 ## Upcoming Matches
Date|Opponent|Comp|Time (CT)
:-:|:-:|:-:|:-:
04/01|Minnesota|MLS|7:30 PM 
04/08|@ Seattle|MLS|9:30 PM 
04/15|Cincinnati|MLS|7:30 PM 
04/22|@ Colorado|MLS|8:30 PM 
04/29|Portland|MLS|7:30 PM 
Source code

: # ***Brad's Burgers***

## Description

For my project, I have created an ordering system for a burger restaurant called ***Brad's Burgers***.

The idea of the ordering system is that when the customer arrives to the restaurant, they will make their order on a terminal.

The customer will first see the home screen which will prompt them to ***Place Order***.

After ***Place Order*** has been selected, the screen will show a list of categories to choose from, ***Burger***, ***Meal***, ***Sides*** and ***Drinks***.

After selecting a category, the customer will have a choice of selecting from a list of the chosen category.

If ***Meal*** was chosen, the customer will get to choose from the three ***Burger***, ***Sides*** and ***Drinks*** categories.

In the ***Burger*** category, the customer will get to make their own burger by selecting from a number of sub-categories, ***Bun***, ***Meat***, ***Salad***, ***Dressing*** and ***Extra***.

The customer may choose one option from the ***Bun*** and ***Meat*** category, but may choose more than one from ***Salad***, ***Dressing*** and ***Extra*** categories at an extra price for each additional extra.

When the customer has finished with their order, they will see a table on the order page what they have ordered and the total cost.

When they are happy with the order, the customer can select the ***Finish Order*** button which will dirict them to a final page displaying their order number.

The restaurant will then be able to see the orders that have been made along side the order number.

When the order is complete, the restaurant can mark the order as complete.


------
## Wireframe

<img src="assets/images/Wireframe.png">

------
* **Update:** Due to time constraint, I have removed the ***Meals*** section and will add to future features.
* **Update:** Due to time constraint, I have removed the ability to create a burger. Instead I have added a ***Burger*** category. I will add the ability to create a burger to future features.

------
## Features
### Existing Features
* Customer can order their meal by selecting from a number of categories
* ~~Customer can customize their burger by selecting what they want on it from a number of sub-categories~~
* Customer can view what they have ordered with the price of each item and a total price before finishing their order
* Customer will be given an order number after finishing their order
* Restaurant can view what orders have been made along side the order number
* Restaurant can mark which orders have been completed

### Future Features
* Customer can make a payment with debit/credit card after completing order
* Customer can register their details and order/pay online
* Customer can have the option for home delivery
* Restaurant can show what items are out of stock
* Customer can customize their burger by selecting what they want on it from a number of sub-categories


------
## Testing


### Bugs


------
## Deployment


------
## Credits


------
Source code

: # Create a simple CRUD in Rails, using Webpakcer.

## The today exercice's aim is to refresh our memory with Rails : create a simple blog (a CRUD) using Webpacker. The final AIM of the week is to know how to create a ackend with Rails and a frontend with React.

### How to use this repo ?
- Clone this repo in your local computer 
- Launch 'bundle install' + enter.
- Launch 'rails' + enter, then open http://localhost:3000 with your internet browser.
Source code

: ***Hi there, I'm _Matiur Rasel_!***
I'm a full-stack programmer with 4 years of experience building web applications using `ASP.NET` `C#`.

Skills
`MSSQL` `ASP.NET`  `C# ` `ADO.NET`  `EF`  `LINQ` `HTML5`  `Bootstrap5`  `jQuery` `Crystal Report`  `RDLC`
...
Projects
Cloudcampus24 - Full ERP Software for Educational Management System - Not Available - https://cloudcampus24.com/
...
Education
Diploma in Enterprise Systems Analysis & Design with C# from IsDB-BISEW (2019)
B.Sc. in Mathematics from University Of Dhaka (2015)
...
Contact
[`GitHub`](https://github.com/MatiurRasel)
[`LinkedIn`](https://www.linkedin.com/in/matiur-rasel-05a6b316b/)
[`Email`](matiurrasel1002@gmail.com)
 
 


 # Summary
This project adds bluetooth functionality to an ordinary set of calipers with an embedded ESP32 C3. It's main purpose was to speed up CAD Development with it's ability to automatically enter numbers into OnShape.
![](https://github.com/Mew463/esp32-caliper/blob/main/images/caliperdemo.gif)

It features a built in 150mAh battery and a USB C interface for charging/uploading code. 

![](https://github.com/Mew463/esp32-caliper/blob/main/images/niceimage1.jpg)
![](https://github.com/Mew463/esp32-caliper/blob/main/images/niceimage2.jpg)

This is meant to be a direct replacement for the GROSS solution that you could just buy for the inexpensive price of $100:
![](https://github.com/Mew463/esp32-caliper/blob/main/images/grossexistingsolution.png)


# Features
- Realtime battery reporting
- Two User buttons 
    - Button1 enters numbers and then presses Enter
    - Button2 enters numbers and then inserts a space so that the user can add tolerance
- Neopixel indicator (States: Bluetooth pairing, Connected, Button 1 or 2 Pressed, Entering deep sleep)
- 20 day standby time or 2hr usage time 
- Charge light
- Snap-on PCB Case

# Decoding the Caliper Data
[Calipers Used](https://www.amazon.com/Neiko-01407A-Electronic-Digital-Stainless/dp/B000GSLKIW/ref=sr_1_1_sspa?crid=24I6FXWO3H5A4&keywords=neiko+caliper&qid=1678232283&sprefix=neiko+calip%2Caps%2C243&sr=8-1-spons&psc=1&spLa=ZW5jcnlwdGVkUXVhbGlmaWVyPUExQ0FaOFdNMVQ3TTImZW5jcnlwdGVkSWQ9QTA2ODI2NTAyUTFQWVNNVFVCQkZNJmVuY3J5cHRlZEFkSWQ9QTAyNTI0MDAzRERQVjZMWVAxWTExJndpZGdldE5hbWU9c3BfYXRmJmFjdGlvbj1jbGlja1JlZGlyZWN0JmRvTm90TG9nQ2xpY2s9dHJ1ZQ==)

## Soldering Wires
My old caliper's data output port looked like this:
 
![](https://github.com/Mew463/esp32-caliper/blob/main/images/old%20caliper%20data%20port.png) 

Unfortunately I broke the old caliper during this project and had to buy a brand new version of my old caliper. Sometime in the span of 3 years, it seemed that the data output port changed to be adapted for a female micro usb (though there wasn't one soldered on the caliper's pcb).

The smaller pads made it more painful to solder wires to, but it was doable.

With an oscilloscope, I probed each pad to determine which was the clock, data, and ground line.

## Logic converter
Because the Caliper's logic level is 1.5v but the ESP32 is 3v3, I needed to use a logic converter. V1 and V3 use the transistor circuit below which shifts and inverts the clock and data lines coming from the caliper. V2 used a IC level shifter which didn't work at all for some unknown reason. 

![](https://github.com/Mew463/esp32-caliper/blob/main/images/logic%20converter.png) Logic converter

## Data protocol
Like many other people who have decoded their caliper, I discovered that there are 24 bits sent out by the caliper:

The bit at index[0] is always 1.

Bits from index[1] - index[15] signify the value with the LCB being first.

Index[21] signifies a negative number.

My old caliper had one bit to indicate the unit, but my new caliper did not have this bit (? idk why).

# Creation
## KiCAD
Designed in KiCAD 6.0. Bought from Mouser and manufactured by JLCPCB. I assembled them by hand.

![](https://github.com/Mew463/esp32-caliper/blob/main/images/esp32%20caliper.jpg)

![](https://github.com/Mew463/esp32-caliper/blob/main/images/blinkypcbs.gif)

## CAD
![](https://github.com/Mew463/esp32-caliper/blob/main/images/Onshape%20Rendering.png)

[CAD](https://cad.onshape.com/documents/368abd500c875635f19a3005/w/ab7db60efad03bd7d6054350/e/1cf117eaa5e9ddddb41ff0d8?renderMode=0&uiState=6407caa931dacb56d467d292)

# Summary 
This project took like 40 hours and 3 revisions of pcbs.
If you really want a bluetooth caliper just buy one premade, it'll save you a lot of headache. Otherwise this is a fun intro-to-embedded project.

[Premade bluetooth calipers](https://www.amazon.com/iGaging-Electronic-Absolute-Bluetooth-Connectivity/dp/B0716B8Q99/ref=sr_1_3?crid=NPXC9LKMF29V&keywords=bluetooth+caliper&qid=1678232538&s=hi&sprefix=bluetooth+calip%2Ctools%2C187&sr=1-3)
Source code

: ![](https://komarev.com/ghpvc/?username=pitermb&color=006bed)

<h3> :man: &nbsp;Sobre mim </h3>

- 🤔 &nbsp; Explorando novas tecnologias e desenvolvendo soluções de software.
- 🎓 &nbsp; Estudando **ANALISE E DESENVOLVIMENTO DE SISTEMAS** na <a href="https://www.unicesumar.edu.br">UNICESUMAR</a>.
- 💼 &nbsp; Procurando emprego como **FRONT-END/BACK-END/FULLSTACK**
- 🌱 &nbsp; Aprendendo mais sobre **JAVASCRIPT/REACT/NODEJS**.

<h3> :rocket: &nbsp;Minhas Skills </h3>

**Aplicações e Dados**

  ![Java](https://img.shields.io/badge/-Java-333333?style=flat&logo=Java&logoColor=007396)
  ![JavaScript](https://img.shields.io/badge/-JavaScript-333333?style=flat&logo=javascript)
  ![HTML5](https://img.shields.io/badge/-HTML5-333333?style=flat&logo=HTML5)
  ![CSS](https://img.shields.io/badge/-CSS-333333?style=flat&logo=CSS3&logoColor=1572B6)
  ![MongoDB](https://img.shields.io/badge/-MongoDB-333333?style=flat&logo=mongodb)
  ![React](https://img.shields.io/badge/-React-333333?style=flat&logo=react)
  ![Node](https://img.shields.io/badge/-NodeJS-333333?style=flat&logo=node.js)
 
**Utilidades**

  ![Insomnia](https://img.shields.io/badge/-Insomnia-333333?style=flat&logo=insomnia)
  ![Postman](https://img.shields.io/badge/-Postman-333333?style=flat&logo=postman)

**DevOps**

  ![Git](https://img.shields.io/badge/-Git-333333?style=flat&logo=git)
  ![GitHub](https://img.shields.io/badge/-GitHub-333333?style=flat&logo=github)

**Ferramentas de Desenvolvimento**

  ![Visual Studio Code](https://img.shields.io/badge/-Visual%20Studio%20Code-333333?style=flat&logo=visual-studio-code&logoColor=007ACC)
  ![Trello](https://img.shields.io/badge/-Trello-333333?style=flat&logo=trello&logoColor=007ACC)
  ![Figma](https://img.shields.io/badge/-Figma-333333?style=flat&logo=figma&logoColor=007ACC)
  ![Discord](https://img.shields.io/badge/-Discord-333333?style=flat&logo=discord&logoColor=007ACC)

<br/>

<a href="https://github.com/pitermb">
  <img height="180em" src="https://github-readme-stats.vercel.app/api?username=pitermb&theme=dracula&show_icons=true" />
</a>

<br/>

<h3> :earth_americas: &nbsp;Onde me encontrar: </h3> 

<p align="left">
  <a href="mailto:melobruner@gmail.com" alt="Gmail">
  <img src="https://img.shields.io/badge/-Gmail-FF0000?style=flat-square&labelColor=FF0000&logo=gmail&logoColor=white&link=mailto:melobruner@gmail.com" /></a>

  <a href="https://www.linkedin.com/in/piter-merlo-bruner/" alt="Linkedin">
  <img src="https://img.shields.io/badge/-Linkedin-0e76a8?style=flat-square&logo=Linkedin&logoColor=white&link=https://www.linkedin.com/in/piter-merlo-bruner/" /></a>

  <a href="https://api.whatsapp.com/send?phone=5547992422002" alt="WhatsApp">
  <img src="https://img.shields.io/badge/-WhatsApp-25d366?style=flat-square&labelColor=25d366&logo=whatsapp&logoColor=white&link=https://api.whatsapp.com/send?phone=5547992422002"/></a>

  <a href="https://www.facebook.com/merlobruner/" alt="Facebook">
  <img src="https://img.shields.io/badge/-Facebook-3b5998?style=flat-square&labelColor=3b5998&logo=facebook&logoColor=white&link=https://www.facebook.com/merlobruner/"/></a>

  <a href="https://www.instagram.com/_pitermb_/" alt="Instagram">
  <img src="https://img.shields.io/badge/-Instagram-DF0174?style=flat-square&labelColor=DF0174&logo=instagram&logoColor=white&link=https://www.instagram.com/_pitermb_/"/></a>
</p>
· · · · · · ·
● WHAT THE TASK ASKS: Each line in the listing above from the one containing "04/22|@ Colorado|MLS|8:30 PM" through the one containing "In the ***Burger***" should be repeated exactly, and no other line.

● RESPONSE TO THE EXERCISE:
04/22|@ Colorado|MLS|8:30 PM 
04/29|Portland|MLS|7:30 PM 
Source code

: # ***Brad's Burgers***

## Description

For my project, I have created an ordering system for a burger restaurant called ***Brad's Burgers***.

The idea of the ordering system is that when the customer arrives to the restaurant, they will make their order on a terminal.

The customer will first see the home screen which will prompt them to ***Place Order***.

After ***Place Order*** has been selected, the screen will show a list of categories to choose from, ***Burger***, ***Meal***, ***Sides*** and ***Drinks***.

After selecting a category, the customer will have a choice of selecting from a list of the chosen category.

If ***Meal*** was chosen, the customer will get to choose from the three ***Burger***, ***Sides*** and ***Drinks*** categories.

In the ***Burger*** category, the customer will get to make their own burger by selecting from a number of sub-categories, ***Bun***, ***Meat***, ***Salad***, ***Dressing*** and ***Extra***.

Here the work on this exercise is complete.